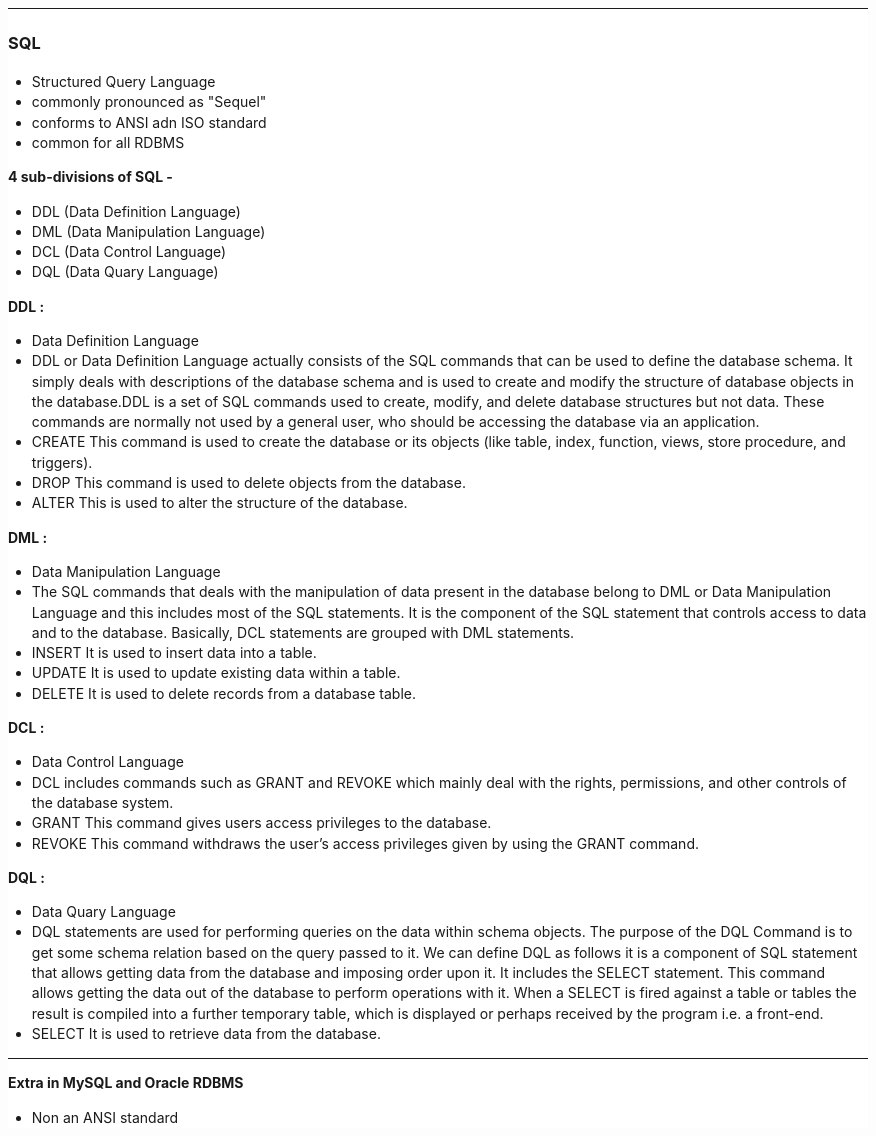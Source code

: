 ****

### SQL ###
- Structured Query Language
- commonly pronounced as "Sequel"
- conforms to ANSI adn ISO standard
- common for all RDBMS

**4 sub-divisions of SQL -**
- DDL (Data Definition Language)
- DML (Data Manipulation Language)
- DCL (Data Control Language)
- DQL (Data Quary Language)

**DDL :**
- Data Definition Language
- DDL or Data Definition Language actually consists of the SQL commands that can be used to define the database schema. It simply deals with 	descriptions of the database schema and is used to create and modify the structure of database objects in the database.DDL is a set of SQL commands used to create, modify, and delete database structures but not data. These commands are normally not used by a general user, who should be accessing the database via an application.
- CREATE
	This command is used to create the database or its objects (like table, index, function, views, store procedure, and triggers).
- DROP
	This command is used to delete objects from the database.
- ALTER
	This is used to alter the structure of the database.

**DML :**
- Data Manipulation Language
- The SQL commands that deals with the manipulation of data present in the database belong to DML or Data Manipulation Language and this includes most of the SQL statements. It is the component of the SQL statement that controls access to data and to the database. Basically, DCL statements are grouped with DML statements.
- INSERT
	It is used to insert data into a table.
- UPDATE
	It is used to update existing data within a table.
- DELETE
	It is used to delete records from a database table.

**DCL :**
- Data Control Language
- DCL includes commands such as GRANT and REVOKE which mainly deal with the rights, permissions, and other controls of the database system.
- GRANT
	This command gives users access privileges to the database.
- REVOKE
	This command withdraws the user’s access privileges given by using the GRANT command.

**DQL :**
- Data Quary Language
- DQL statements are used for performing queries on the data within schema objects. The purpose of the DQL Command is to get some schema relation based on the query passed to it. We can define DQL as follows it is a component of SQL statement that allows getting data from the database and imposing order upon it. It includes the SELECT statement. This command allows getting the data out of the database to perform operations with it. When a SELECT is fired against a table or tables the result is compiled into a further temporary table, which is displayed or perhaps received by the program i.e. a front-end.
- SELECT
	It is used to retrieve data from the database.
****
**Extra in MySQL and Oracle RDBMS**
- Non an ANSI standard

* [EXERCISE GOAL]: Repeat the material above in full and exactly, apart from the pictures.

* [EXERCISE ANSWER]:
Source code

: ****

### SQL ###
- Structured Query Language
- commonly pronounced as "Sequel"
- conforms to ANSI adn ISO standard
- common for all RDBMS

**4 sub-divisions of SQL -**
- DDL (Data Definition Language)
- DML (Data Manipulation Language)
- DCL (Data Control Language)
- DQL (Data Quary Language)

**DDL :**
- Data Definition Language
- DDL or Data Definition Language actually consists of the SQL commands that can be used to define the database schema. It simply deals with 	descriptions of the database schema and is used to create and modify the structure of database objects in the database.DDL is a set of SQL commands used to create, modify, and delete database structures but not data. These commands are normally not used by a general user, who should be accessing the database via an application.
- CREATE
	This command is used to create the database or its objects (like table, index, function, views, store procedure, and triggers).
- DROP
	This command is used to delete objects from the database.
- ALTER
	This is used to alter the structure of the database.

**DML :**
- Data Manipulation Language
- The SQL commands that deals with the manipulation of data present in the database belong to DML or Data Manipulation Language and this includes most of the SQL statements. It is the component of the SQL statement that controls access to data and to the database. Basically, DCL statements are grouped with DML statements.
- INSERT
	It is used to insert data into a table.
- UPDATE
	It is used to update existing data within a table.
- DELETE
	It is used to delete records from a database table.

**DCL :**
- Data Control Language
- DCL includes commands such as GRANT and REVOKE which mainly deal with the rights, permissions, and other controls of the database system.
- GRANT
	This command gives users access privileges to the database.
- REVOKE
	This command withdraws the user’s access privileges given by using the GRANT command.

**DQL :**
- Data Quary Language
- DQL statements are used for performing queries on the data within schema objects. The purpose of the DQL Command is to get some schema relation based on the query passed to it. We can define DQL as follows it is a component of SQL statement that allows getting data from the database and imposing order upon it. It includes the SELECT statement. This command allows getting the data out of the database to perform operations with it. When a SELECT is fired against a table or tables the result is compiled into a further temporary table, which is displayed or perhaps received by the program i.e. a front-end.
- SELECT
	It is used to retrieve data from the database.
****
**Extra in MySQL and Oracle RDBMS**
- Non an ANSI standard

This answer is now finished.